D-bifunctional protein deficiency

What causes D-bifunctional protein (DBP) deficiency?

DBP deficiency is caused by mutations in the HSD17B4 gene. This gene codes for a special type of protein, called D-bifunctional protein, which is an enzyme (helps biochemical reactions take place). The D-bifunctional protein is found in structures within our cells called peroxisomes, which contain several different enzymes that break down different substances. The D-bifunctional protein is involved in breaking down products of fats in our diet called fatty acids. The protein has two separate parts with different enzyme activity, called hydratase and dehydrogenase domains. These domains help carry out the second and third steps of a metabolic process called the peroxisomal fatty acid beta-oxidation pathway. This pathway breaks down fatty acid molecules so they can be transported out of the peroxisomes for reuse by the cell.

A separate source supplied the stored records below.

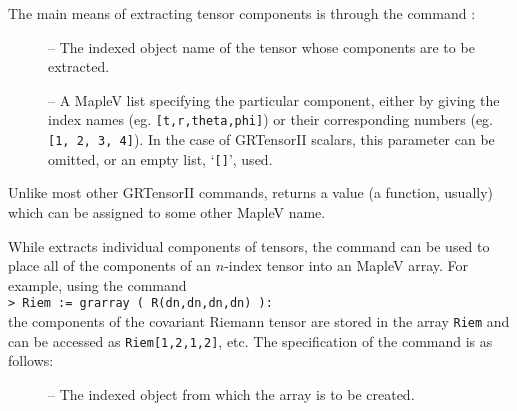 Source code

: \documentclass{article}
\begin{document}
{{{The main means of extracting tensor components is through the command
:\\
%
\begin{cmdspec}
  \label{spec:grcomponent}

  \begin{description}
    \item[] -- The indexed object name of the tensor whose
      components are to be extracted.
    \item[] -- A MapleV list specifying the particular
      component, either by giving the index names (eg. 
      \texttt{[t,r,theta,phi]}) or their corresponding 
      numbers (eg. \texttt{[1, 2, 3, 4]}).
      In the case of GRTensorII scalars, this parameter can be omitted, or
      an empty list, `\texttt{[]}', used.
  \end{description}

\end{cmdspec}

Unlike most other GRTensorII commands,  returns a
value (a function, usually) which can be assigned to some other MapleV name.

While  extracts individual components of tensors, the
command  can be used to place all of the components of
an $n$-index tensor into an MapleV array. For example, using the command\\

\noindent\texttt{> Riem := grarray ( R(dn,dn,dn,dn) ):}\\

\noindent the components of the covariant Riemann tensor are stored in
the array \texttt{Riem} and can be accessed as \texttt{Riem[1,2,1,2]}, etc.
The specification of the  command is as follows:
%
\begin{cmdspec}
  \label{spec:grarray}

  \begin{description}
    \item[] -- The indexed object from which the array is
      to be created.
  \end{description}

\end{cmdspec}

}}}
\end{document}
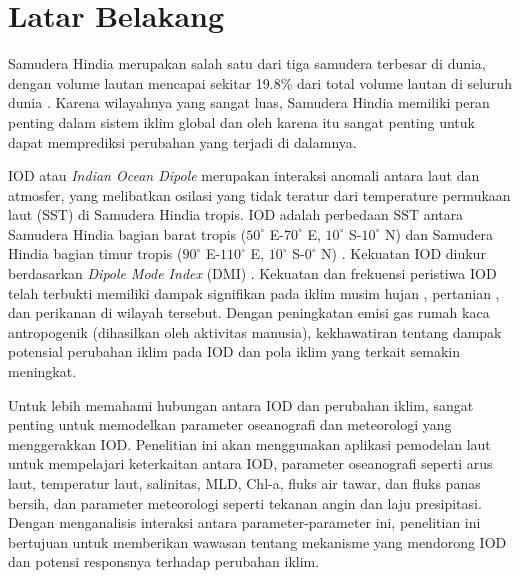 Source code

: \vspace{1.5pc}
\section[Latar Belakang]{Latar Belakang}
\begin{spacing}{1.5}
	Samudera Hindia merupakan salah satu dari tiga samudera terbesar di dunia, dengan volume lautan mencapai sekitar 19.8\% dari total volume lautan di seluruh dunia \cite{Eakins2010}. Karena wilayahnya yang sangat luas, Samudera Hindia memiliki peran penting dalam sistem iklim global dan oleh karena itu sangat penting untuk dapat memprediksi perubahan yang terjadi di dalamnya.
	
	IOD atau \textit{Indian Ocean Dipole} merupakan interaksi anomali antara laut dan atmosfer, yang melibatkan osilasi yang tidak teratur dari temperature permukaan laut (SST) di Samudera Hindia tropis. IOD adalah perbedaan SST antara Samudera Hindia bagian barat tropis ($50^\circ$ E-$70^\circ$ E, $10^\circ$ S-$10^\circ$ N) dan Samudera Hindia bagian timur tropis ($90^\circ$ E-$110^\circ$ E, $10^\circ$ S-$0^\circ$ N) \cite{Shunmugapandi2022,Thushara2020,Sattar2019}. Kekuatan IOD diukur berdasarkan \textit{Dipole Mode Index} (DMI) \cite{Saji1999}. Kekuatan dan frekuensi peristiwa IOD telah terbukti memiliki dampak signifikan pada iklim musim hujan \cite{Qiu2014}, pertanian \cite{Zhang2016}, dan perikanan \cite{Lan2013} di wilayah tersebut. Dengan peningkatan emisi gas rumah kaca antropogenik (dihasilkan oleh aktivitas manusia), kekhawatiran tentang dampak potensial perubahan iklim pada IOD dan pola iklim yang terkait semakin meningkat.
	
	Untuk lebih memahami hubungan antara IOD dan perubahan iklim, sangat penting untuk memodelkan parameter oseanografi dan meteorologi yang menggerakkan IOD. Penelitian ini akan menggunakan aplikasi pemodelan laut untuk mempelajari keterkaitan antara IOD, parameter oseanografi seperti arus laut, temperatur laut, salinitas, MLD, Chl-a, fluks air tawar, dan fluks panas bersih, dan parameter meteorologi seperti tekanan angin dan laju presipitasi. Dengan menganalisis interaksi antara parameter-parameter ini, penelitian ini bertujuan untuk memberikan wawasan tentang mekanisme yang mendorong IOD dan potensi responsnya terhadap perubahan iklim.
	

\end{spacing}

Mutations in the HSD17B4 gene that cause D-bifunctional protein deficiency can affect one or both of the protein's functions. Although this does not seem to affect the severity of the symptoms of the disorder, the condition may be grouped into three types based on which enzyme(s) is/are deficient:

  • Type 1 - deficiency of both enzymes
  • Type 2 - deficiency of hydratase
  • Type 3 - deficiency of dehydrogenase

Impairment of one or both of the protein's functions prevents the ability of the protein from breaking down fatty acids properly, resulting in a buildup of fatty acids in the body. It is not clear how the fatty acid buildup leads to the symptoms of this disorder.

Last updated on 05-01-20

How is D-bifunctional protein (DBP) deficiency diagnosed?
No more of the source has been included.